(Source texts of formatted documents)
———

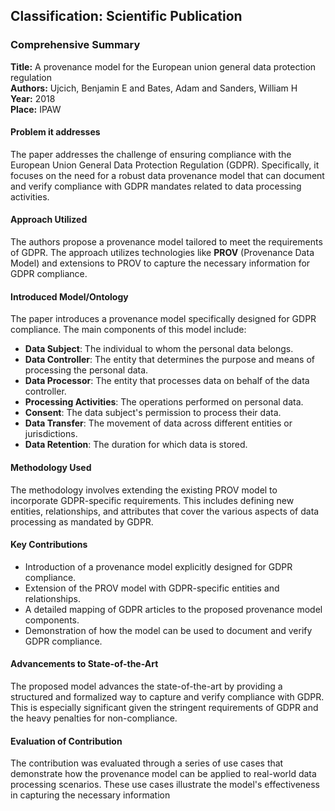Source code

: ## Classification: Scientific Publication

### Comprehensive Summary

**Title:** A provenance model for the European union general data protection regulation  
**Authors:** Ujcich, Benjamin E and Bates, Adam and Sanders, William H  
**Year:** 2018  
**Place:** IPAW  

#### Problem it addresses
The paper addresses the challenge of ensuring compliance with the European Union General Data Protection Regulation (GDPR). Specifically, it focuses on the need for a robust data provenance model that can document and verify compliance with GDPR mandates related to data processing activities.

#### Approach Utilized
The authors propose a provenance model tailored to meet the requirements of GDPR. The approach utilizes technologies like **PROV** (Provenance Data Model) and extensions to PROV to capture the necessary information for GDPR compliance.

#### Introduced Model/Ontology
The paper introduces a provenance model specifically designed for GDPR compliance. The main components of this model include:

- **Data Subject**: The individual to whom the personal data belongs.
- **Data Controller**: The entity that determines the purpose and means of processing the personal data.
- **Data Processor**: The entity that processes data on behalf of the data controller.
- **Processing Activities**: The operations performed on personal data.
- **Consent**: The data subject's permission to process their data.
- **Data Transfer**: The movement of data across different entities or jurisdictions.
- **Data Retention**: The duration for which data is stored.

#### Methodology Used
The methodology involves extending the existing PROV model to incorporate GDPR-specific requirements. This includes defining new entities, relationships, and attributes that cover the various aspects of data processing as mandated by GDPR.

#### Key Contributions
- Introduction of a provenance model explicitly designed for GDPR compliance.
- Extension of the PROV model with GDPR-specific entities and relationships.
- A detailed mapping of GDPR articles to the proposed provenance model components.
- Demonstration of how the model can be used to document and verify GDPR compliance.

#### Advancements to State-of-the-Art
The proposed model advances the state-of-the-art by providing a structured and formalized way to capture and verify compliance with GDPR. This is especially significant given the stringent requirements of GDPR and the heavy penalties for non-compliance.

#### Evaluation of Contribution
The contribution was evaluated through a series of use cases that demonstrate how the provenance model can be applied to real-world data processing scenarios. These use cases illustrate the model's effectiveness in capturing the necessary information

———

What you have to do:
Which lines in the data above hold the word "proposed"? Return each of them.

Task response:
- A detailed mapping of GDPR articles to the proposed provenance model components.
The proposed model advances the state-of-the-art by providing a structured and formalized way to capture and verify compliance with GDPR. This is especially significant given the stringent requirements of GDPR and the heavy penalties for non-compliance.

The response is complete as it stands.